Content starts

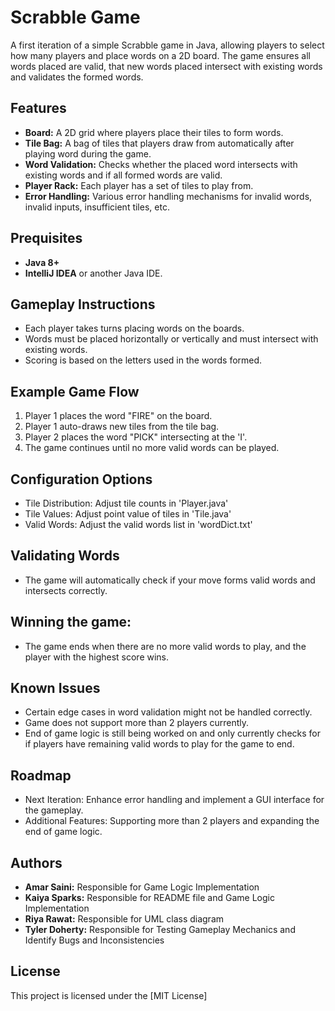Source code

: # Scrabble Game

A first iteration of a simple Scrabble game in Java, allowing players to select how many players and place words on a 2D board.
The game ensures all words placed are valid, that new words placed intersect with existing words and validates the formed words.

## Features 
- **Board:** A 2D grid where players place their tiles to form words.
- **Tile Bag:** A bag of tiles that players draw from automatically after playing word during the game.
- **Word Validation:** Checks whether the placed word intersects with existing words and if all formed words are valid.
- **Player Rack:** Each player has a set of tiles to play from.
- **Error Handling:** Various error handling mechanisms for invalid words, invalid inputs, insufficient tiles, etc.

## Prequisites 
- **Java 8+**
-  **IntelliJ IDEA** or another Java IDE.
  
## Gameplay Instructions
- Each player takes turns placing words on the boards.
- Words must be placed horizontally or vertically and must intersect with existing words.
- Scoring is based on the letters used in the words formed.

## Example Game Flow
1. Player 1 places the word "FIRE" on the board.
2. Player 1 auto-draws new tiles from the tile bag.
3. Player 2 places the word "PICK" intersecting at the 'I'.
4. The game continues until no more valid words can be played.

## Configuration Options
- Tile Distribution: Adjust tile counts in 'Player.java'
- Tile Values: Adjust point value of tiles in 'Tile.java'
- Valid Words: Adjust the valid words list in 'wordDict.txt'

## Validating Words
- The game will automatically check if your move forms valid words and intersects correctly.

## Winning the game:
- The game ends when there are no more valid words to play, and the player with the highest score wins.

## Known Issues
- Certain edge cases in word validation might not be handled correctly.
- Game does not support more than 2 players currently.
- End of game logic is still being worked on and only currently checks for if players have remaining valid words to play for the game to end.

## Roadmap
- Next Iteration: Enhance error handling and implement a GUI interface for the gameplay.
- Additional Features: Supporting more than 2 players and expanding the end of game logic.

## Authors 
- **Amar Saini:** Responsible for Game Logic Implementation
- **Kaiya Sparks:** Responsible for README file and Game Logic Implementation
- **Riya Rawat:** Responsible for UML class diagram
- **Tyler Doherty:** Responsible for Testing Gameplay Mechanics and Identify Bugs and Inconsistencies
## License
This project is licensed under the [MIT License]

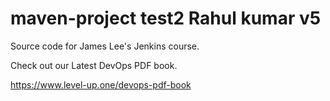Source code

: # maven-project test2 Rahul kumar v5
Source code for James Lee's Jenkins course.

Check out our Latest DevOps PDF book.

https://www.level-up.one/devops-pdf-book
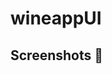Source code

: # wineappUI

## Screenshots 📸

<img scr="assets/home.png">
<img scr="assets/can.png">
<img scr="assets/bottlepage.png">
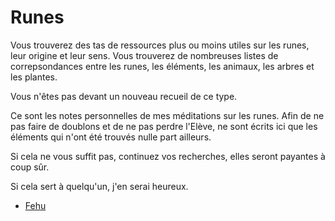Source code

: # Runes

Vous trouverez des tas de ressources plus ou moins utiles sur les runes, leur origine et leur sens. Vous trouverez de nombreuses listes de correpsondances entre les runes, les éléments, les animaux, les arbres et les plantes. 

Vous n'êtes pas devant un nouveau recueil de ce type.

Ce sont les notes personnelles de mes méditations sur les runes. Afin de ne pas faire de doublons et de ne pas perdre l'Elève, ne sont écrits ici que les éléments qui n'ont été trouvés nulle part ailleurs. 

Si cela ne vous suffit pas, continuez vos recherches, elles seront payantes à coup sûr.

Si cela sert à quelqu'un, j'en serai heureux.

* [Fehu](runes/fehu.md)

Content ends

--- TRY IT ---
When a line above contains the string "intersects", copy that line.

--- YOUR SOLUTION ---
- **Word Validation:** Checks whether the placed word intersects with existing words and if all formed words are valid.
- The game will automatically check if your move forms valid words and intersects correctly.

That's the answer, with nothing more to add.